─── DATASET RECORDS ───

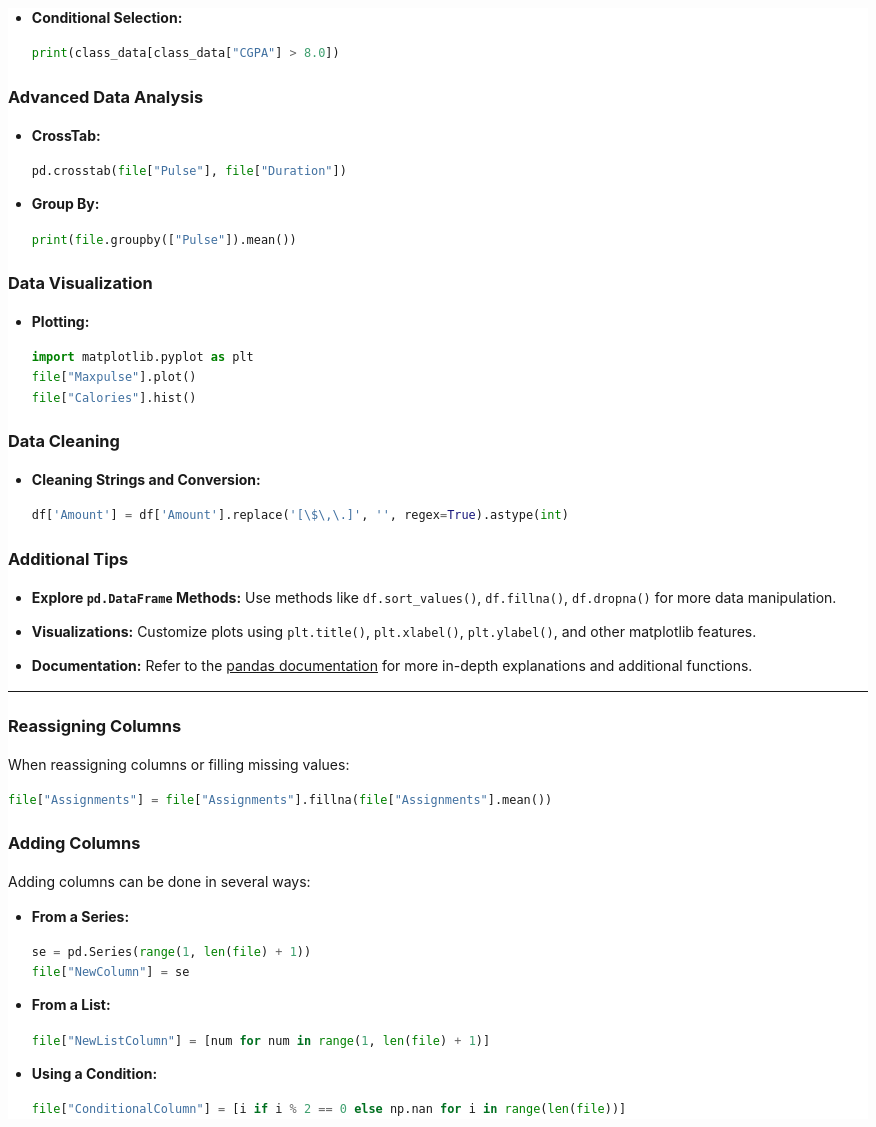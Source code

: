 - **Conditional Selection:**
  ```python
  print(class_data[class_data["CGPA"] > 8.0])
  ```

### **Advanced Data Analysis**

- **CrossTab:**
  ```python
  pd.crosstab(file["Pulse"], file["Duration"])
  ```

- **Group By:**
  ```python
  print(file.groupby(["Pulse"]).mean())
  ```

### **Data Visualization**

- **Plotting:**
  ```python
  import matplotlib.pyplot as plt
  file["Maxpulse"].plot()
  file["Calories"].hist()
  ```

### **Data Cleaning**

- **Cleaning Strings and Conversion:**
  ```python
  df['Amount'] = df['Amount'].replace('[\$\,\.]', '', regex=True).astype(int)
  ```

### **Additional Tips**

- **Explore `pd.DataFrame` Methods:**
  Use methods like `df.sort_values()`, `df.fillna()`, `df.dropna()` for more data manipulation.
  
- **Visualizations:**
  Customize plots using `plt.title()`, `plt.xlabel()`, `plt.ylabel()`, and other matplotlib features.

- **Documentation:**
  Refer to the [pandas documentation](https://pandas.pydata.org/pandas-docs/stable/) for more in-depth explanations and additional functions.

--- 

### Reassigning Columns
When reassigning columns or filling missing values:
```python
file["Assignments"] = file["Assignments"].fillna(file["Assignments"].mean())
```

### Adding Columns
Adding columns can be done in several ways:
- **From a Series:**
  ```python
  se = pd.Series(range(1, len(file) + 1))
  file["NewColumn"] = se
  ```
- **From a List:**
  ```python
  file["NewListColumn"] = [num for num in range(1, len(file) + 1)]
  ```
- **Using a Condition:**
  ```python
  file["ConditionalColumn"] = [i if i % 2 == 0 else np.nan for i in range(len(file))]
  ```
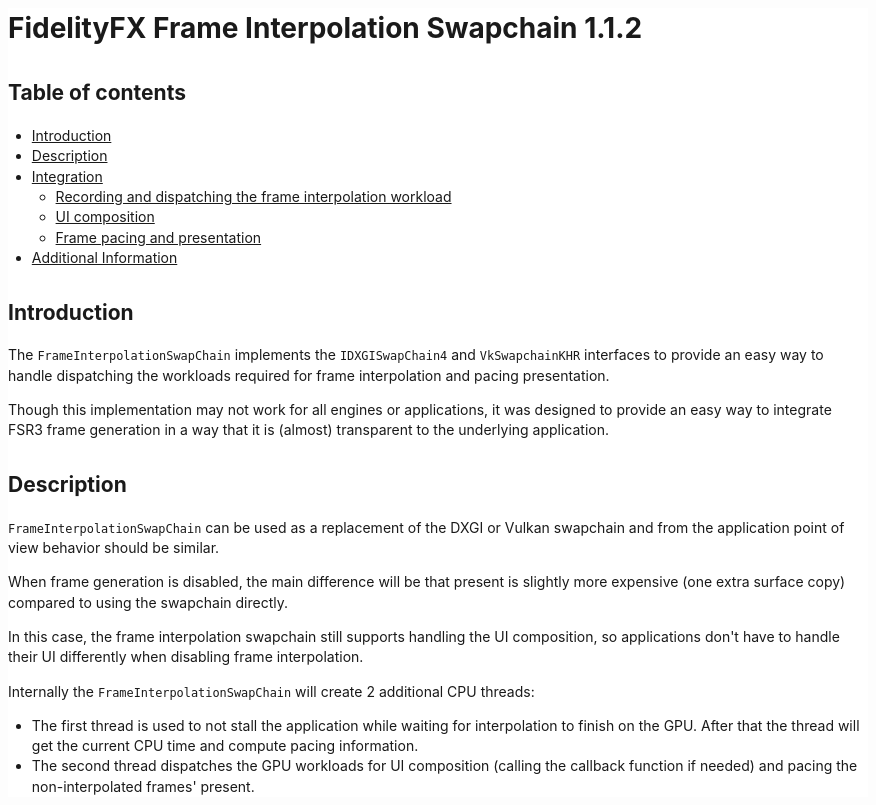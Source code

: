 

<h1>FidelityFX Frame Interpolation Swapchain 1.1.2</h1>

<h2>Table of contents</h2>

- [Introduction](#introduction)
- [Description](#description)
- [Integration](#integration)
    - [Recording and dispatching the frame interpolation workload](#recording-and-dispatching-the-frame-interpolation-workload)
    - [UI composition](#ui-composition)
    - [Frame pacing and presentation](#frame-pacing-and-presentation)
- [Additional Information](#additional-information)
    
<h2>Introduction</h2>

The `FrameInterpolationSwapChain` implements the `IDXGISwapChain4` and `VkSwapchainKHR` interfaces to provide an easy way to handle dispatching the workloads required for frame interpolation and pacing presentation.

Though this implementation may not work for all engines or applications, it was designed to provide an easy way to integrate FSR3 frame generation in a way that it is (almost) transparent to the underlying application.

<h2>Description</h2>

`FrameInterpolationSwapChain` can be used as a replacement of the DXGI or Vulkan swapchain and from the application point of view behavior should be similar.

When frame generation is disabled, the main difference will be that present is slightly more expensive (one extra surface copy) compared to using the swapchain directly.

In this case, the frame interpolation swapchain still supports handling the UI composition, so applications don't have to handle their UI differently when disabling frame interpolation.

Internally the `FrameInterpolationSwapChain` will create 2 additional CPU threads:

- The first thread is used to not stall the application while waiting for interpolation to finish on the GPU. After that the thread will get the current CPU time and compute pacing information.
- The second thread dispatches the GPU workloads for UI composition (calling the callback function if needed) and pacing the non-interpolated frames' present.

───

* EXERCISE DESCRIPTION
Go through the listing above and return each line that includes the word "information".

* SOLUTION
- [Additional Information](#additional-information)
- The first thread is used to not stall the application while waiting for interpolation to finish on the GPU. After that the thread will get the current CPU time and compute pacing information.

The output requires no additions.